Restate all of the entries exactly, dropping any pictures they hold.

= Beginning of Section =

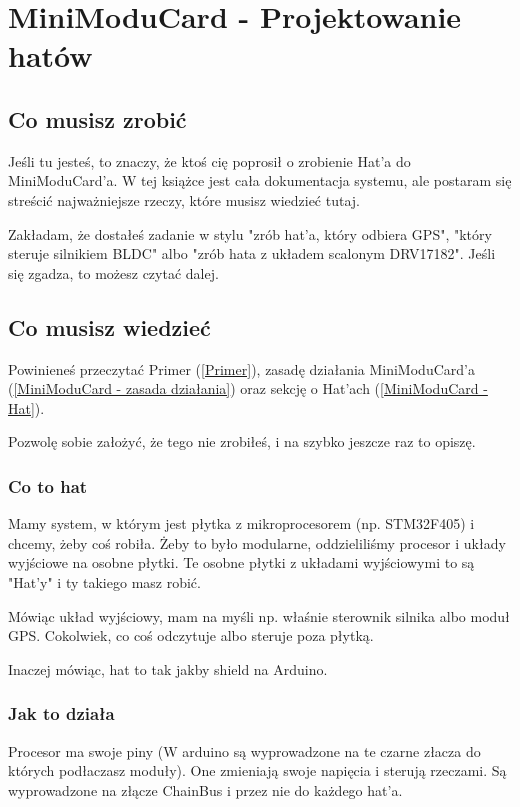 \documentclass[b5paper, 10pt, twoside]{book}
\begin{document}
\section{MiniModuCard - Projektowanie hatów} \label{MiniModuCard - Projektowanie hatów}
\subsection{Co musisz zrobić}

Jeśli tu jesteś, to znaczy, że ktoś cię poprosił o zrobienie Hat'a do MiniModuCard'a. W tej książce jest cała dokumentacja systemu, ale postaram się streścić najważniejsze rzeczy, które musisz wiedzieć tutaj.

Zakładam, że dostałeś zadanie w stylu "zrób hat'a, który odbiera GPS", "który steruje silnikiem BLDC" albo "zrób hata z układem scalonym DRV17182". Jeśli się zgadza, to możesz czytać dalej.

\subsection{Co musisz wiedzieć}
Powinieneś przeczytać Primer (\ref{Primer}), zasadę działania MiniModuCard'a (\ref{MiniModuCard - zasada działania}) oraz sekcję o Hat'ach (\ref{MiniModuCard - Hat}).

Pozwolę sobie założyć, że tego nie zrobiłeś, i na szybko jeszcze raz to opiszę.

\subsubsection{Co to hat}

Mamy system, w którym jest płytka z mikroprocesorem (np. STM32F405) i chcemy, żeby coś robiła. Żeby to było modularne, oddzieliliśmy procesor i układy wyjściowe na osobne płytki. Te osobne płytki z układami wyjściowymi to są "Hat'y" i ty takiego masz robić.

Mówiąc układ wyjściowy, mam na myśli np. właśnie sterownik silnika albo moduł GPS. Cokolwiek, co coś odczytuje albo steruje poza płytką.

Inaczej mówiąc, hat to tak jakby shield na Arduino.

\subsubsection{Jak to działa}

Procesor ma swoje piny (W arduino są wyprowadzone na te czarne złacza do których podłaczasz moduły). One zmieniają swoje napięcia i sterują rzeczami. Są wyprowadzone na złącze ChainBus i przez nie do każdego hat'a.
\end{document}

= End of Section =

▸ **Answer to this problem**:
 \documentclass[b5paper, 10pt, twoside]{book}
\begin{document}
\section{MiniModuCard - Projektowanie hatów} \label{MiniModuCard - Projektowanie hatów}
\subsection{Co musisz zrobić}

Jeśli tu jesteś, to znaczy, że ktoś cię poprosił o zrobienie Hat'a do MiniModuCard'a. W tej książce jest cała dokumentacja systemu, ale postaram się streścić najważniejsze rzeczy, które musisz wiedzieć tutaj.

Zakładam, że dostałeś zadanie w stylu "zrób hat'a, który odbiera GPS", "który steruje silnikiem BLDC" albo "zrób hata z układem scalonym DRV17182". Jeśli się zgadza, to możesz czytać dalej.

\subsection{Co musisz wiedzieć}
Powinieneś przeczytać Primer (\ref{Primer}), zasadę działania MiniModuCard'a (\ref{MiniModuCard - zasada działania}) oraz sekcję o Hat'ach (\ref{MiniModuCard - Hat}).

Pozwolę sobie założyć, że tego nie zrobiłeś, i na szybko jeszcze raz to opiszę.

\subsubsection{Co to hat}

Mamy system, w którym jest płytka z mikroprocesorem (np. STM32F405) i chcemy, żeby coś robiła. Żeby to było modularne, oddzieliliśmy procesor i układy wyjściowe na osobne płytki. Te osobne płytki z układami wyjściowymi to są "Hat'y" i ty takiego masz robić.

Mówiąc układ wyjściowy, mam na myśli np. właśnie sterownik silnika albo moduł GPS. Cokolwiek, co coś odczytuje albo steruje poza płytką.

Inaczej mówiąc, hat to tak jakby shield na Arduino.

\subsubsection{Jak to działa}

Procesor ma swoje piny (W arduino są wyprowadzone na te czarne złacza do których podłaczasz moduły). One zmieniają swoje napięcia i sterują rzeczami. Są wyprowadzone na złącze ChainBus i przez nie do każdego hat'a.
\end{document}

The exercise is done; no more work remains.